● **Requirement**: For the entries below, how many lines contain the word "Location"? Reply with the number and nothing else.

==== Study material

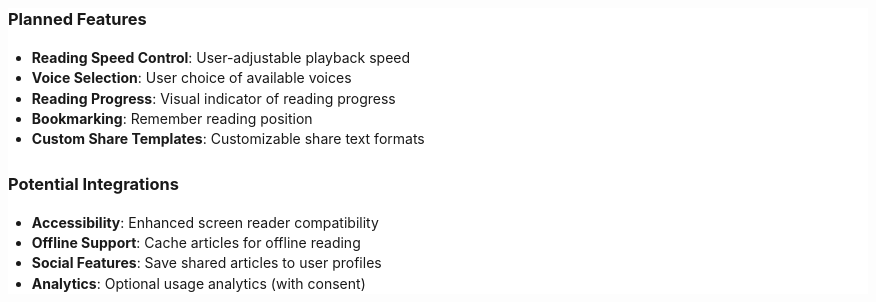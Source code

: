 ### Planned Features
- **Reading Speed Control**: User-adjustable playback speed
- **Voice Selection**: User choice of available voices
- **Reading Progress**: Visual indicator of reading progress
- **Bookmarking**: Remember reading position
- **Custom Share Templates**: Customizable share text formats

### Potential Integrations
- **Accessibility**: Enhanced screen reader compatibility
- **Offline Support**: Cache articles for offline reading
- **Social Features**: Save shared articles to user profiles
- **Analytics**: Optional usage analytics (with consent)
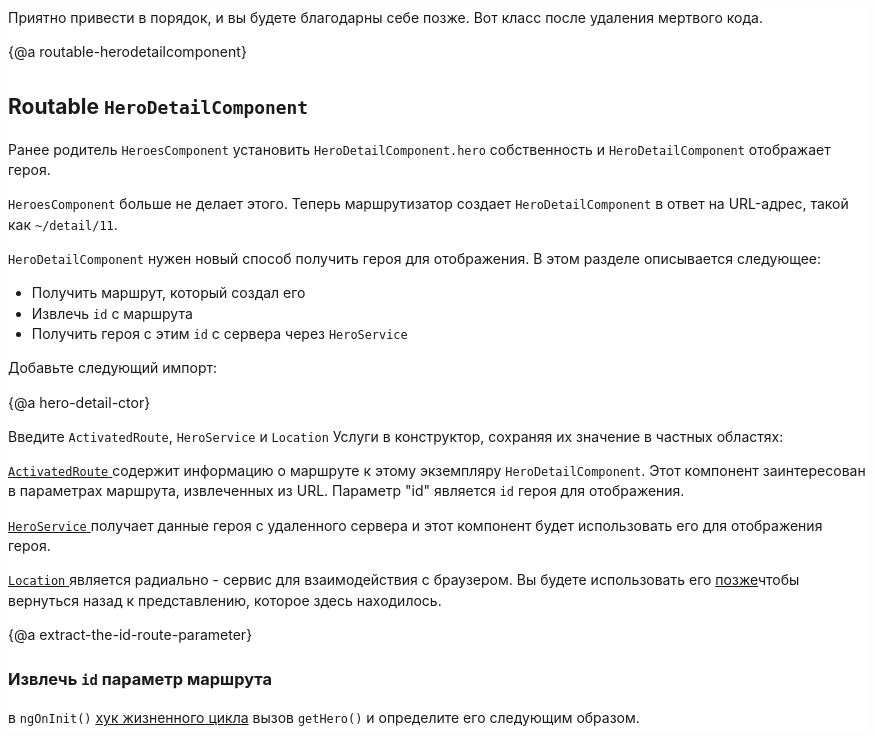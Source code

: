 Приятно привести в порядок, и вы будете благодарны себе позже.
Вот класс после удаления мертвого кода.

<code-example path="toh-pt5/src/app/heroes/heroes.component.ts" region="class" header="src/app/heroes/heroes.component.ts (cleaned up)">
</code-example>

{@a routable-herodetailcomponent}
## Routable `HeroDetailComponent`

Ранее родитель `HeroesComponent` установить `HeroDetailComponent.hero`
собственность и `HeroDetailComponent` отображает героя.

 `HeroesComponent` больше не делает этого.
Теперь маршрутизатор создает `HeroDetailComponent` в ответ на URL-адрес, такой как `~/detail/11`.

 `HeroDetailComponent` нужен новый способ получить героя для отображения.
В этом разделе описывается следующее:

* Получить маршрут, который создал его
* Извлечь `id` с маршрута
* Получить героя с этим `id` с сервера через `HeroService`

Добавьте следующий импорт:

<code-example path="toh-pt5/src/app/hero-detail/hero-detail.component.ts" region="added-imports" header="src/app/hero-detail/hero-detail.component.ts">
</code-example>

{@a hero-detail-ctor}

Введите `ActivatedRoute`, `HeroService` и `Location` Услуги
в конструктор, сохраняя их значение в частных областях:

<code-example path="toh-pt5/src/app/hero-detail/hero-detail.component.ts" header="src/app/hero-detail/hero-detail.component.ts" region="ctor">
</code-example>

[ `ActivatedRoute` ](api/router/ActivatedRoute)содержит информацию о маршруте к этому экземпляру `HeroDetailComponent`.
Этот компонент заинтересован в параметрах маршрута, извлеченных из URL.
Параметр "id" является `id` героя для отображения.

[ `HeroService` ](tutorial/toh-pt4)получает данные героя с удаленного сервера
и этот компонент будет использовать его для отображения героя.

[ `Location` ](api/common/Location)является радиально - сервис для взаимодействия с браузером.
Вы будете использовать его [позже](#goback)чтобы вернуться назад к представлению, которое здесь находилось.

{@a extract-the-id-route-parameter}
### Извлечь `id` параметр маршрута

в `ngOnInit()` [хук жизненного цикла](guide/lifecycle-hooks#oninit)
вызов `getHero()` и определите его следующим образом.

<code-example path="toh-pt5/src/app/hero-detail/hero-detail.component.ts" header="src/app/hero-detail/hero-detail.component.ts" region="ngOnInit">
</code-example>

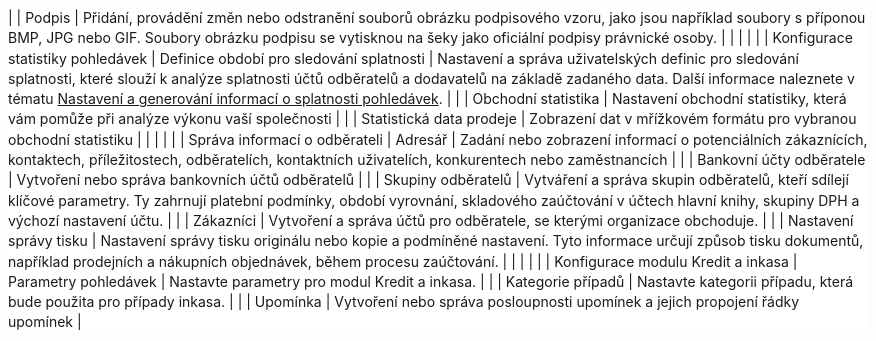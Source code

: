 |                                                      | Podpis                            | Přidání, provádění změn nebo odstranění souborů obrázku podpisového vzoru, jako jsou například soubory s příponou BMP, JPG nebo GIF. Soubory obrázku podpisu se vytisknou na šeky jako oficiální podpisy právnické osoby.                                                                                                             |
|                                                      |                                      |                                                                                                                                                                                                                                                                                   |
| Konfigurace statistiky pohledávek           | Definice období pro sledování splatnosti             | Nastavení a správa uživatelských definic pro sledování splatnosti, které slouží k analýze splatnosti účtů odběratelů a dodavatelů na základě zadaného data. Další informace naleznete v tématu [Nastavení a generování informací o splatnosti pohledávek](tasks/set-up-accounts-receivable-aging-information.md).                                                           |
|                                                      | Obchodní statistika                  | Nastavení obchodní statistiky, která vám pomůže při analýze výkonu vaší společnosti                                                                                                                                                                              |
|                                                      | Statistická data prodeje             | Zobrazení dat v mřížkovém formátu pro vybranou obchodní statistiku                                                                                                                                                                                                                     |
|                                                      |                                      |                                                                                                                                                                                                                                                                                   |
| Správa informací o odběrateli                     | Adresář                         | Zadání nebo zobrazení informací o potenciálních zákaznících, kontaktech, příležitostech, odběratelích, kontaktních uživatelích, konkurentech nebo zaměstnancích                                                                                                                                                          |
|                                                      | Bankovní účty odběratele               | Vytvoření nebo správa bankovních účtů odběratelů                                                                                                                                                                                                                                         |
|                                                      | Skupiny odběratelů                      | Vytváření a správa skupin odběratelů, kteří sdílejí klíčové parametry. Ty zahrnují platební podmínky, období vyrovnání, skladového zaúčtování v účtech hlavní knihy, skupiny DPH a výchozí nastavení účtu.                                                                                  |
|                                                      | Zákazníci                            | Vytvoření a správa účtů pro odběratele, se kterými organizace obchoduje.                                                                                                                                                                                    |
|                                                      | Nastavení správy tisku               | Nastavení správy tisku originálu nebo kopie a podmíněné nastavení. Tyto informace určují způsob tisku dokumentů, například prodejních a nákupních objednávek, během procesu zaúčtování.                                                                    |
|                                                      |                                      |                                                                                                                                                                                                                                                                                   |
| Konfigurace modulu Kredit a inkasa                   | Parametry pohledávek       | Nastavte parametry pro modul Kredit a inkasa.                                                                                                                                                                                                                          |
|                                                      | Kategorie případů                      | Nastavte kategorii případu, která bude použita pro případy inkasa.                                                                                                                                                                                                                   |
|                                                      | Upomínka                    | Vytvoření nebo správa posloupnosti upomínek a jejich propojení řádky upomínek                                                                                                                                                                                      |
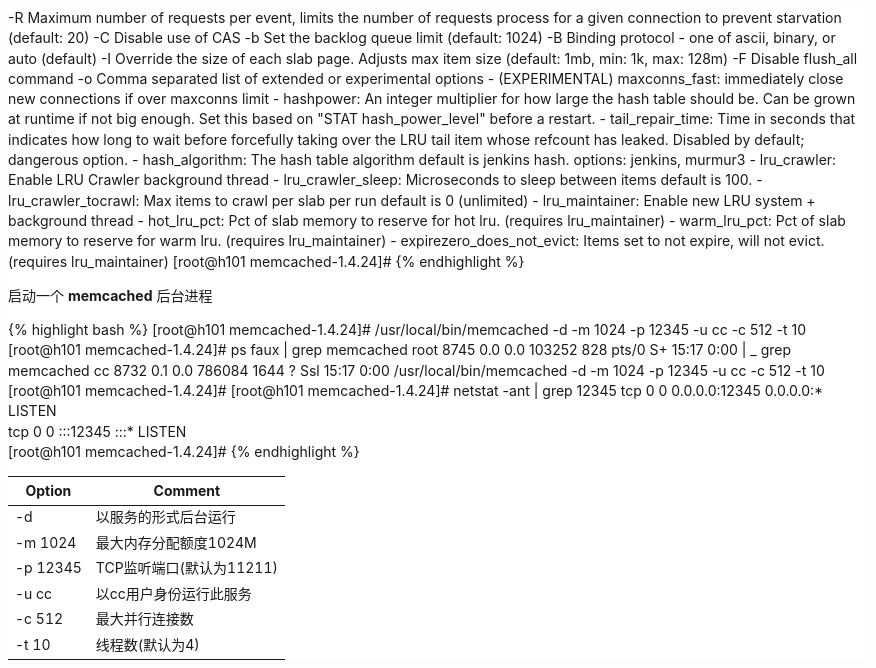 -R            Maximum number of requests per event, limits the number of
              requests process for a given connection to prevent 
              starvation (default: 20)
-C            Disable use of CAS
-b            Set the backlog queue limit (default: 1024)
-B            Binding protocol - one of ascii, binary, or auto (default)
-I            Override the size of each slab page. Adjusts max item size
              (default: 1mb, min: 1k, max: 128m)
-F            Disable flush_all command
-o            Comma separated list of extended or experimental options
              - (EXPERIMENTAL) maxconns_fast: immediately close new
                connections if over maxconns limit
              - hashpower: An integer multiplier for how large the hash
                table should be. Can be grown at runtime if not big enough.
                Set this based on "STAT hash_power_level" before a 
                restart.
              - tail_repair_time: Time in seconds that indicates how long to wait before
                forcefully taking over the LRU tail item whose refcount has leaked.
                Disabled by default; dangerous option.
              - hash_algorithm: The hash table algorithm
                default is jenkins hash. options: jenkins, murmur3
              - lru_crawler: Enable LRU Crawler background thread
              - lru_crawler_sleep: Microseconds to sleep between items
                default is 100.
              - lru_crawler_tocrawl: Max items to crawl per slab per run
                default is 0 (unlimited)
              - lru_maintainer: Enable new LRU system + background thread
              - hot_lru_pct: Pct of slab memory to reserve for hot lru.
                (requires lru_maintainer)
              - warm_lru_pct: Pct of slab memory to reserve for warm lru.
                (requires lru_maintainer)
              - expirezero_does_not_evict: Items set to not expire, will not evict.
                (requires lru_maintainer)
[root@h101 memcached-1.4.24]# 
{% endhighlight %}

启动一个 **memcached** 后台进程

{% highlight bash %}
[root@h101 memcached-1.4.24]# /usr/local/bin/memcached  -d  -m 1024 -p 12345 -u cc -c 512 -t 10 
[root@h101 memcached-1.4.24]# ps faux | grep memcached
root      8745  0.0  0.0 103252   828 pts/0    S+   15:17   0:00  |       \_ grep memcached
cc        8732  0.1  0.0 786084  1644 ?        Ssl  15:17   0:00 /usr/local/bin/memcached -d -m 1024 -p 12345 -u cc -c 512 -t 10
[root@h101 memcached-1.4.24]# 
[root@h101 memcached-1.4.24]# netstat  -ant | grep 12345
tcp        0      0 0.0.0.0:12345               0.0.0.0:*                   LISTEN      
tcp        0      0 :::12345                    :::*                        LISTEN      
[root@h101 memcached-1.4.24]# 
{% endhighlight %}


Option     | Comment
------- | ---
-d  | 以服务的形式后台运行
-m 1024 | 最大内存分配额度1024M
-p 12345| TCP监听端口(默认为11211)
-u cc |以cc用户身份运行此服务
-c 512 |最大并行连接数
-t 10 |线程数(默认为4)
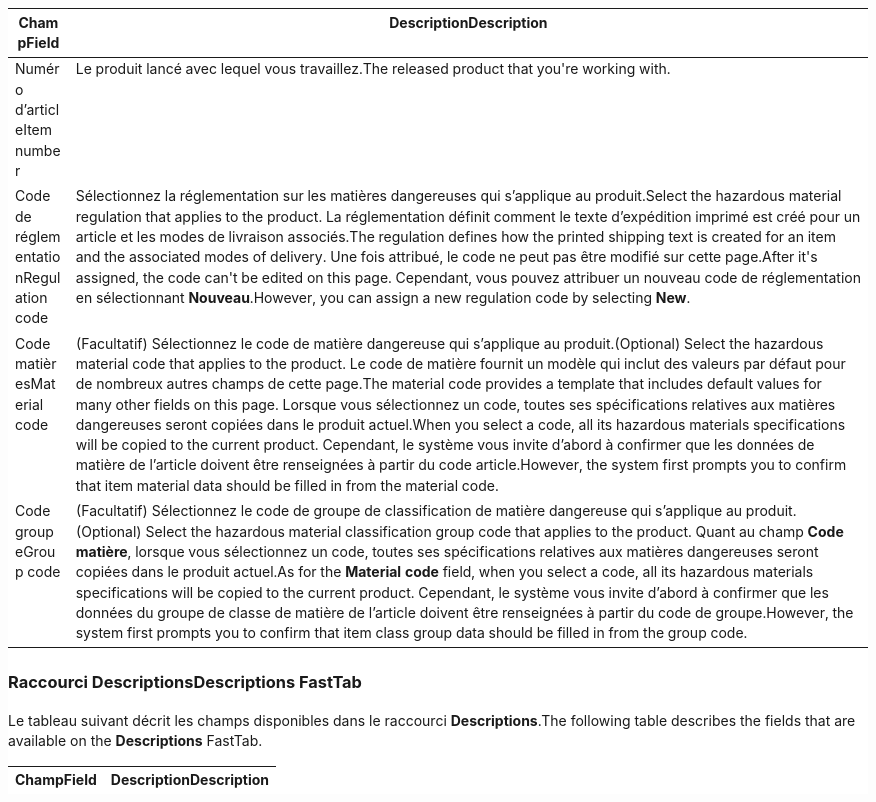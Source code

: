 | <span data-ttu-id="e0d6e-119">Champ</span><span class="sxs-lookup"><span data-stu-id="e0d6e-119">Field</span></span> | <span data-ttu-id="e0d6e-120">Description</span><span class="sxs-lookup"><span data-stu-id="e0d6e-120">Description</span></span> |
|---|---|
| <span data-ttu-id="e0d6e-121">Numéro d’article</span><span class="sxs-lookup"><span data-stu-id="e0d6e-121">Item number</span></span> | <span data-ttu-id="e0d6e-122">Le produit lancé avec lequel vous travaillez.</span><span class="sxs-lookup"><span data-stu-id="e0d6e-122">The released product that you're working with.</span></span> |
| <span data-ttu-id="e0d6e-123">Code de réglementation</span><span class="sxs-lookup"><span data-stu-id="e0d6e-123">Regulation code</span></span> | <span data-ttu-id="e0d6e-124">Sélectionnez la réglementation sur les matières dangereuses qui s’applique au produit.</span><span class="sxs-lookup"><span data-stu-id="e0d6e-124">Select the hazardous material regulation that applies to the product.</span></span> <span data-ttu-id="e0d6e-125">La réglementation définit comment le texte d’expédition imprimé est créé pour un article et les modes de livraison associés.</span><span class="sxs-lookup"><span data-stu-id="e0d6e-125">The regulation defines how the printed shipping text is created for an item and the associated modes of delivery.</span></span> <span data-ttu-id="e0d6e-126">Une fois attribué, le code ne peut pas être modifié sur cette page.</span><span class="sxs-lookup"><span data-stu-id="e0d6e-126">After it's assigned, the code can't be edited on this page.</span></span> <span data-ttu-id="e0d6e-127">Cependant, vous pouvez attribuer un nouveau code de réglementation en sélectionnant **Nouveau**.</span><span class="sxs-lookup"><span data-stu-id="e0d6e-127">However, you can assign a new regulation code by selecting **New**.</span></span> |
| <span data-ttu-id="e0d6e-128">Code matières</span><span class="sxs-lookup"><span data-stu-id="e0d6e-128">Material code</span></span> | <span data-ttu-id="e0d6e-129">(Facultatif) Sélectionnez le code de matière dangereuse qui s’applique au produit.</span><span class="sxs-lookup"><span data-stu-id="e0d6e-129">(Optional) Select the hazardous material code that applies to the product.</span></span> <span data-ttu-id="e0d6e-130">Le code de matière fournit un modèle qui inclut des valeurs par défaut pour de nombreux autres champs de cette page.</span><span class="sxs-lookup"><span data-stu-id="e0d6e-130">The material code provides a template that includes default values for many other fields on this page.</span></span> <span data-ttu-id="e0d6e-131">Lorsque vous sélectionnez un code, toutes ses spécifications relatives aux matières dangereuses seront copiées dans le produit actuel.</span><span class="sxs-lookup"><span data-stu-id="e0d6e-131">When you select a code, all its hazardous materials specifications will be copied to the current product.</span></span> <span data-ttu-id="e0d6e-132">Cependant, le système vous invite d’abord à confirmer que les données de matière de l’article doivent être renseignées à partir du code article.</span><span class="sxs-lookup"><span data-stu-id="e0d6e-132">However, the system first prompts you to confirm that item material data should be filled in from the material code.</span></span> |
| <span data-ttu-id="e0d6e-133">Code groupe</span><span class="sxs-lookup"><span data-stu-id="e0d6e-133">Group code</span></span> | <span data-ttu-id="e0d6e-134">(Facultatif) Sélectionnez le code de groupe de classification de matière dangereuse qui s’applique au produit.</span><span class="sxs-lookup"><span data-stu-id="e0d6e-134">(Optional) Select the hazardous material classification group code that applies to the product.</span></span> <span data-ttu-id="e0d6e-135">Quant au champ **Code matière**, lorsque vous sélectionnez un code, toutes ses spécifications relatives aux matières dangereuses seront copiées dans le produit actuel.</span><span class="sxs-lookup"><span data-stu-id="e0d6e-135">As for the **Material code** field, when you select a code, all its hazardous materials specifications will be copied to the current product.</span></span> <span data-ttu-id="e0d6e-136">Cependant, le système vous invite d’abord à confirmer que les données du groupe de classe de matière de l’article doivent être renseignées à partir du code de groupe.</span><span class="sxs-lookup"><span data-stu-id="e0d6e-136">However, the system first prompts you to confirm that item class group data should be filled in from the group code.</span></span> |

### <a name="descriptions-fasttab"></a><a name="hazmat-description"></a><span data-ttu-id="e0d6e-137">Raccourci Descriptions</span><span class="sxs-lookup"><span data-stu-id="e0d6e-137">Descriptions FastTab</span></span>

<span data-ttu-id="e0d6e-138">Le tableau suivant décrit les champs disponibles dans le raccourci **Descriptions**.</span><span class="sxs-lookup"><span data-stu-id="e0d6e-138">The following table describes the fields that are available on the **Descriptions** FastTab.</span></span>

| <span data-ttu-id="e0d6e-139">Champ</span><span class="sxs-lookup"><span data-stu-id="e0d6e-139">Field</span></span> | <span data-ttu-id="e0d6e-140">Description</span><span class="sxs-lookup"><span data-stu-id="e0d6e-140">Description</span></span> |
|---|---|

========

● **Answer to this problem**: 2